While four agents have been shown in the example embodiment illustrated in reference to <FIG>, it should be understood that an enterprise environment may have any number of different data collection agents. For example, the number and/or type of data collection agents may be specific to the architecture of a given enterprise environment.

<FIG> is a schematic diagram of an example embodiment of fault analysis and prediction system <NUM>. In this embodiment, components of fault analysis and prediction system <NUM>, including data management and analytics engine <NUM> and fault analysis and prediction module <NUM>, are shown in detail. The components of fault analysis and prediction system <NUM> described herein may be embodied in hardware, software, or a combination of both.
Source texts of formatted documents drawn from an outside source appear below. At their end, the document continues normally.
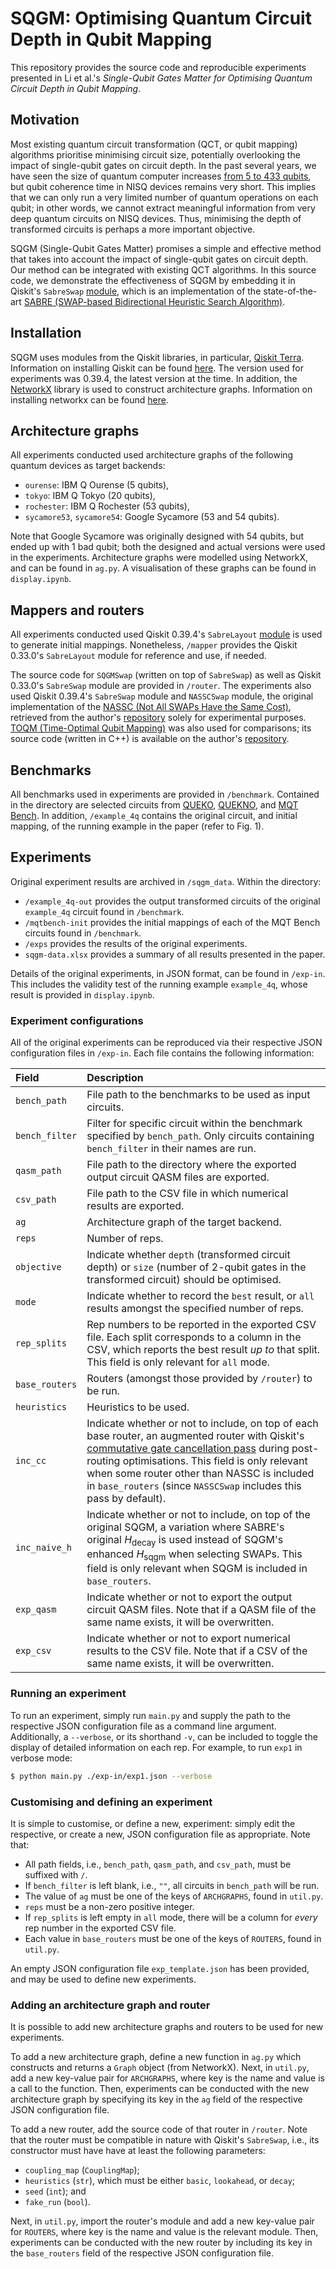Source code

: # SQGM: Optimising Quantum Circuit Depth in Qubit Mapping

This repository provides the source code and reproducible experiments presented in Li et al.'s *Single-Qubit Gates Matter for Optimising Quantum Circuit Depth in Qubit Mapping*.

## Motivation

Most existing quantum circuit transformation (QCT, or qubit mapping) algorithms prioritise minimising circuit size, potentially overlooking the impact of single-qubit gates on circuit depth. In the past several years, we have seen the size of quantum computer increases [from 5 to 433 qubits](https://newsroom.ibm.com/2022-11-09-IBM-Unveils-400-Qubit-Plus-Quantum-Processor-and-Next-Generation-IBM-Quantum-System-Two), but qubit coherence time in NISQ devices remains very short. This implies that we can only run a very limited number of quantum operations on each qubit; in other words, we cannot extract meaningful information from very deep quantum circuits on NISQ devices. Thus, minimising the depth of transformed circuits is perhaps a more important objective.

SQGM (Single-Qubit Gates Matter) promises a simple and effective method that takes into account the impact of single-qubit gates on circuit depth. Our method can be integrated with existing QCT algorithms. In this source code, we demonstrate the effectiveness of SQGM by embedding it in Qiskit's  `SabreSwap` [module](https://qiskit.org/documentation/stubs/qiskit.transpiler.passes.SabreSwap.html), which is an implementation of the state-of-the-art [SABRE (SWAP-based Bidirectional Heuristic Search Algorithm)](https://dl.acm.org/doi/abs/10.1145/3297858.3304023).

## Installation

SQGM uses modules from the Qiskit libraries, in particular, [Qiskit Terra](https://github.com/Qiskit/qiskit-terra). Information on installing Qiskit can be found [here](https://qiskit.org/documentation/getting_started.html). The version used for experiments was 0.39.4, the latest version at the time. In addition, the [NetworkX](https://www.osti.gov/biblio/960616) library is used to construct architecture graphs. Information on installing networkx can be found [here](https://networkx.org/documentation/stable/install.html).

## Architecture graphs

All experiments conducted used architecture graphs of the following quantum devices as target backends:

- `ourense`: IBM Q Ourense (5 qubits),
- `tokyo`: IBM Q Tokyo (20 qubits),
- `rochester`: IBM Q Rochester (53 qubits),
- `sycamore53`, `sycamore54`: Google Sycamore (53 and 54 qubits).

Note that Google Sycamore was originally designed with 54 qubits, but ended up with 1 bad qubit; both the designed and actual versions were used in the experiments. Architecture graphs were modelled using NetworkX, and can be found in `ag.py`. A visualisation of these graphs can be found in `display.ipynb`.

## Mappers and routers

All experiments conducted used Qiskit 0.39.4's `SabreLayout` [module](https://qiskit.org/documentation/stubs/qiskit.transpiler.passes.SabreLayout.html) is used to generate initial mappings. Nonetheless, `/mapper` provides the Qiskit 0.33.0's `SabreLayout` module for reference and use, if needed.

The source code for `SQGMSwap` (written on top of `SabreSwap`) as well as Qiskit 0.33.0's `SabreSwap` module are provided in `/router`. The experiments also used Qiskit 0.39.4's `SabreSwap` module and `NASSCSwap` module, the original implementation of the [NASSC (Not All SWAPs Have the Same Cost)](https://ieeexplore.ieee.org/abstract/document/9773196/?casa_token=XzV4yy5W3D8AAAAA:ioe4xkNhEWtNZyiW0eWFsBf7WGRfpfAY7fBC5hwCRA4nzsTH2OvUG6OChXmQdbo_sU_aNiuc), retrieved from the author's [repository](https://github.com/peiyi1/nassc_code) solely for experimental purposes. [TOQM (Time-Optimal Qubit Mapping)](https://dl.acm.org/doi/10.1145/3445814.3446706) was also used for comparisons; its source code (written in C++) is available on the author's [repository](https://github.com/time-optimal-qmapper/TOQM).

## Benchmarks

All benchmarks used in experiments are provided in `/benchmark`. Contained in the directory are selected circuits from [QUEKO](https://ieeexplore.ieee.org/abstract/document/9140293?casa_token=sEb0o07UvpAAAAAA:TC3mMhNOUM6m0MmWxhikvqPxrsfcIKpjMjpLwsutmrf7UlcWBnfHhqNvWfg7JYpI7UTE1CoI), [QUEKNO](https://arxiv.org/abs/2301.08932), and [MQT Bench](https://www.cda.cit.tum.de/mqtbench/). In addition, `/example_4q` contains the original circuit, and initial mapping, of the running example in the paper (refer to Fig. 1).

## Experiments

Original experiment results are archived in `/sqgm_data`. Within the directory:

- `/example_4q-out` provides the output transformed circuits of the original `example_4q` circuit found in `/benchmark`.
- `/mqtbench-init` provides the initial mappings of each of the MQT Bench circuits found in `/benchmark`.
- `/exps` provides the results of the original experiments.
- `sqgm-data.xlsx` provides a summary of all results presented in the paper.

Details of the original experiments, in JSON format, can be found in `/exp-in`. This includes the validity test of the running example `example_4q`, whose result is provided in `display.ipynb`.

### Experiment configurations

All of the original experiments can be reproduced via their respective JSON configuration files in `/exp-in`. Each file contains the following information:

| Field         | Description 
|:-             |:-
|`bench_path`   | File path to the benchmarks to be used as input circuits.
|`bench_filter` | Filter for specific circuit within the benchmark specified by `bench_path`. Only circuits containing `bench_filter` in their names are run.
|`qasm_path`    | File path to the directory where the exported output circuit QASM files are exported.
|`csv_path`     | File path to the CSV file in which numerical results are exported.
|`ag`           | Architecture graph of the target backend.
|`reps`         | Number of reps.
|`objective`    | Indicate whether `depth` (transformed circuit depth) or `size` (number of 2-qubit gates in the transformed circuit) should be optimised.
|`mode`         | Indicate whether to record the `best` result, or `all` results amongst the specified number of reps.
|`rep_splits`   | Rep numbers to be reported in the exported CSV file. Each split corresponds to a column in the CSV, which reports the best result *up to* that split. This field is only relevant for `all` mode. 
|`base_routers` | Routers (amongst those provided by `/router`) to be run.
|`heuristics`   | Heuristics to be used.
|`inc_cc`       | Indicate whether or not to include, on top of each base router, an augmented router with Qiskit's [commutative gate cancellation pass](https://qiskit.org/documentation/stubs/qiskit.transpiler.passes.CommutativeCancellation.html) during post-routing optimisations. This field is only relevant when some router other than NASSC is included in `base_routers` (since `NASSCSwap` includes this pass by default).
|`inc_naive_h`  | Indicate whether or not to include, on top of the original SQGM, a variation where SABRE's original $H_\textsf{decay}$ is used instead of SQGM's enhanced $H_\textsf{sqgm}$ when selecting SWAPs. This field is only relevant when SQGM is included in `base_routers`.
|`exp_qasm`     | Indicate whether or not to export the output circuit QASM files. Note that if a QASM file of the same name exists, it will be overwritten.
|`exp_csv`      | Indicate whether or not to export numerical results to the CSV file. Note that if a CSV of the same name exists, it will be overwritten.

### Running an experiment

To run an experiment, simply run `main.py` and supply the path to the respective JSON configuration file as a command line argument. Additionally, a `--verbose`, or its shorthand `-v`, can be included to toggle the display of detailed information on each rep. For example, to run `exp1` in verbose mode:
```bash
$ python main.py ./exp-in/exp1.json --verbose
```

### Customising and defining an experiment

It is simple to customise, or define a new, experiment: simply edit the respective, or create a new, JSON configuration file as appropriate. Note that:

- All path fields, i.e., `bench_path`, `qasm_path`, and `csv_path`, must be suffixed with `/`.
- If `bench_filter` is left blank, i.e., `""`, all circuits in `bench_path` will be run.
- The value of `ag` must be one of the keys of `ARCHGRAPHS`, found in `util.py`.
- `reps` must be a non-zero positive integer.
- If `rep_splits` is left empty in `all` mode, there will be a column for *every* rep number in the exported CSV file.
- Each value in `base_routers` must be one of the keys of `ROUTERS`, found in `util.py`.

An empty JSON configuration file `exp_template.json` has been provided, and may be used to define new experiments.

### Adding an architecture graph and router

It is possible to add new architecture graphs and routers to be used for new experiments.

To add a new architecture graph, define a new function in `ag.py` which constructs and returns a `Graph` object (from NetworkX). Next, in `util.py`, add a new key-value pair for `ARCHGRAPHS`, where key is the name and value is a call to the function. Then, experiments can be conducted with the new architecture graph by specifying its key in the `ag` field of the respective JSON configuration file.

To add a new router, add the source code of that router in `/router`. Note that the router must be compatible in nature with Qiskit's `SabreSwap`, i.e., its constructor must have have at least the following parameters:

- `coupling_map` (`CouplingMap`);
- `heuristics` (`str`), which must be either `basic`, `lookahead`, or `decay`;
- `seed` (`int`); and
- `fake_run` (`bool`).

Next, in `util.py`, import the router's module and add a new key-value pair for `ROUTERS`, where key is the name and value is the relevant module. Then, experiments can be conducted with the new router by including its key in the `base_routers` field of the respective JSON configuration file.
As shown in <FIG>, in one embodiment, data <NUM> from enterprise environment <NUM> is received at a cleanser module <NUM>. Data ingested by the various data collection agents (e.g., plurality of agents <NUM>, <NUM>, <NUM>, <NUM>) may be in different formats. Additionally, some logs may have special characters that may not be subject to analysis or have meaning outside of their function within the logs. In an example embodiment, cleanser module <NUM> is configured to clean or refine data <NUM> from enterprise environment <NUM> for use by fault analysis and prediction system <NUM>.

For example, in some embodiments, cleanser module <NUM> may perform one or more of the following actions, including, but not limited to: formatting the data to a compatible format, removing special characters in the data that may cause complications with analysis, removing duplicate files and/or log entries that are generated due to synchronization limitations or other duplicate processes, as well as other operations to organize or arrange the data from the enterprise environment (e.g., enterprise environment <NUM>).

In an example embodiment, the cleansed data (e.g., data <NUM>) after passing through cleanser module <NUM> may be passed to a data qualifier module <NUM>. In this embodiment, data qualifier module <NUM> takes the cleansed data as an input and performs one or more actions to provide contextual or other information to the data. For example, in some embodiments, data qualifier module <NUM> may perform one or more of the following actions, including, but not limited to: segregating log files into types (e.g., device, web server, app server, database, trace, and/or application monitoring), determining the specific software that generated a log file (e.g., classify a web server log as being generated by Apache Tomcat or Microsoft IIS), sequencing the logs according to timestamps associated with the data, merging files and/or eliminating redundant entries that are generated as part of merging various files, as well as other operations to associate information about the source and/or generation of the data with the data from the enterprise environment(e.g., enterprise environment <NUM>).

Fault analysis and prediction system <NUM> may also include a tag extractor module <NUM>. In an example embodiment, tag extractor module <NUM> may associate one or more tags or identifiers with the obtained data from enterprise environment (e.g., data <NUM> ingested from enterprise environment <NUM>). In some embodiments, tag extractor module <NUM> may access or use a tag corpus <NUM> to extract and/or associate identifiers with the obtained data.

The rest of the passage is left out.